A lot of info came out last week about Blur at the press event that Bizarre Creations held, and some of that info seems to have been lost in translation. It’s understandable; those Liverpool accents are thick. But I’ve seen some media reports that are spreading regarding how “cross-platform challenges” work and, well, they don’t actually work that way.
Kotaku is reporting that you can send challenges to other players on Xbox Live even if they’re Silver accounts. That’s true — these challenges are based on single-player, career-mode events, like coming in in X place with X fans and X number of crashes or what have you. You unleash a corker on LA Docks in your career, for instance, and then you can send an XBL message to a friend who is also working their way through their own indepedent career mode, and they get a dashboard message with your boasty challenge and all its rude details.

But the Twitter integration and how it lets you send challenges around is something different. Twitter built in to all three versions of the game (PC, PS3, and 360) and you can customize your messages before sending them out (i.e., you’re not stuck with whatever statement the game decides you should send out), but both Kotaku and MTV Multiplayer suggests you’ll be able to send each other challenges between platforms through that. Well, yes; if I’m watching my Twitter account and a friend on 360 says “Hey, @OneOfSwords, I just got this time on this track, try and beat it,” and I’m playing the PS3 version…that’s a cross-platform challenge. I can certainly read that message, then sit down at my machine and try to beat his time. There is no technical infrastructure or data link between those two platforms; you can’t send from Twitter directly to someone’s 360 or PS3 inbox. Blur makes it easy to send your gameplay information out from the game, but the player still has to process that info themselves.

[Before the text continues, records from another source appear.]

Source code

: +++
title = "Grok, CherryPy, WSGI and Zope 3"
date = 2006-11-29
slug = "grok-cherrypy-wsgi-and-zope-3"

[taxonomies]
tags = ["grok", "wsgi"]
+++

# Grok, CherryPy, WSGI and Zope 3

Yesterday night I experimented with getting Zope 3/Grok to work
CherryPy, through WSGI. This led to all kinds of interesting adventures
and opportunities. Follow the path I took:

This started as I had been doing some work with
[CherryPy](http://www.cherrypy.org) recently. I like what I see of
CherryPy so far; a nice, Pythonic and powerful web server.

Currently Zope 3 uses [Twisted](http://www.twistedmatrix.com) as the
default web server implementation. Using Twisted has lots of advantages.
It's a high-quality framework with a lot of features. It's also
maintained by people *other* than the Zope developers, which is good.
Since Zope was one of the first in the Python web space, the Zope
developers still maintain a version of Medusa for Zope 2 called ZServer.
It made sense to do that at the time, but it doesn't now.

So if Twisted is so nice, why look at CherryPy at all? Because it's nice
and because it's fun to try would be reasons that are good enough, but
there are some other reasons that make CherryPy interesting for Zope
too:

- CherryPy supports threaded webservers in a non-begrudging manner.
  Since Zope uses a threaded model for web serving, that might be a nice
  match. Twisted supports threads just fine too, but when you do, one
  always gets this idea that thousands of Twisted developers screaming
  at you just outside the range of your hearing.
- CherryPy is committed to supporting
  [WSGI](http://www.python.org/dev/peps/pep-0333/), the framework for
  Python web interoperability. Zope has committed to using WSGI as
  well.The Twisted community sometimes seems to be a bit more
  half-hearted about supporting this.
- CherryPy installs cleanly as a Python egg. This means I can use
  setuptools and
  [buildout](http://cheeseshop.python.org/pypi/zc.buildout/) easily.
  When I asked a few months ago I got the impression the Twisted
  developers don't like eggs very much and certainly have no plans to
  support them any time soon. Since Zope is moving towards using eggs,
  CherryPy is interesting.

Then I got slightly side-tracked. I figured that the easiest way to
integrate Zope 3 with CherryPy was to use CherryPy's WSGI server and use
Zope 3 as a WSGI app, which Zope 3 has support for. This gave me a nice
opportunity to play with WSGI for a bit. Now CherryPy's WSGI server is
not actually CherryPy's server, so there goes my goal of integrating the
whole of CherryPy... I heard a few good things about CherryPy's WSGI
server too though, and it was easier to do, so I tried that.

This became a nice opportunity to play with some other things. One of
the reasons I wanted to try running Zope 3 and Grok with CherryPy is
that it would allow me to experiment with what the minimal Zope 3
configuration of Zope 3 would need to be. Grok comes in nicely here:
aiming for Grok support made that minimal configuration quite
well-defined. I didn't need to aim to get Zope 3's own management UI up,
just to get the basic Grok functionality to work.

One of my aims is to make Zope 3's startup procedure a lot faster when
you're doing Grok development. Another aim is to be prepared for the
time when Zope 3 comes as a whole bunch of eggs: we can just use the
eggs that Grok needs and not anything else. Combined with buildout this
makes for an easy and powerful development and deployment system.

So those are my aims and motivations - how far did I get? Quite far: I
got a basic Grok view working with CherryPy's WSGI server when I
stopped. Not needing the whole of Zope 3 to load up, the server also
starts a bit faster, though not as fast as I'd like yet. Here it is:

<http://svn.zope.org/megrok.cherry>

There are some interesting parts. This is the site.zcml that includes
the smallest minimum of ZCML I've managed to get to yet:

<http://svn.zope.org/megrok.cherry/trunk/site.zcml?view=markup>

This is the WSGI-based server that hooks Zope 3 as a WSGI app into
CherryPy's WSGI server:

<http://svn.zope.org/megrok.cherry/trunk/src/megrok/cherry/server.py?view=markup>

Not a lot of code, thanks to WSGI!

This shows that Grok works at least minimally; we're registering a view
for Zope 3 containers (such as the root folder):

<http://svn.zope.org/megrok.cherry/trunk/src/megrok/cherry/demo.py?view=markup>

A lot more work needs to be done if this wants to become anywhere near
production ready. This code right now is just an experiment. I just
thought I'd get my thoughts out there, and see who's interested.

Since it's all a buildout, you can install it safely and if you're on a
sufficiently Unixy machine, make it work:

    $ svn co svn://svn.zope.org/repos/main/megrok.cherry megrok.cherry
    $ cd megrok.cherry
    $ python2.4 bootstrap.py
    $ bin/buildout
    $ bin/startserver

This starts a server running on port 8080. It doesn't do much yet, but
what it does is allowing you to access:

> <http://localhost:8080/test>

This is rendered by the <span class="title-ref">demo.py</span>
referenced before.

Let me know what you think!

Makes sense when you think about it. 360 sends info to 360 people, PS3 sends info to PS3 players, and Twitter sends data to Twitter. They do not cross-pollinate into each other’s internal messaging systems. Mind you, that’d be a cool trick. But it’s not a trick I’ve seen any game pull off yet. The world of multiplayer gaming would be a very different place.
Anyway…in case you were getting your hopes up, allow me to dash them. The Twitter and challenge messages are cool and few if any other games give you this much control over their content — but they’re not quite as far advanced as some of the reports suggest.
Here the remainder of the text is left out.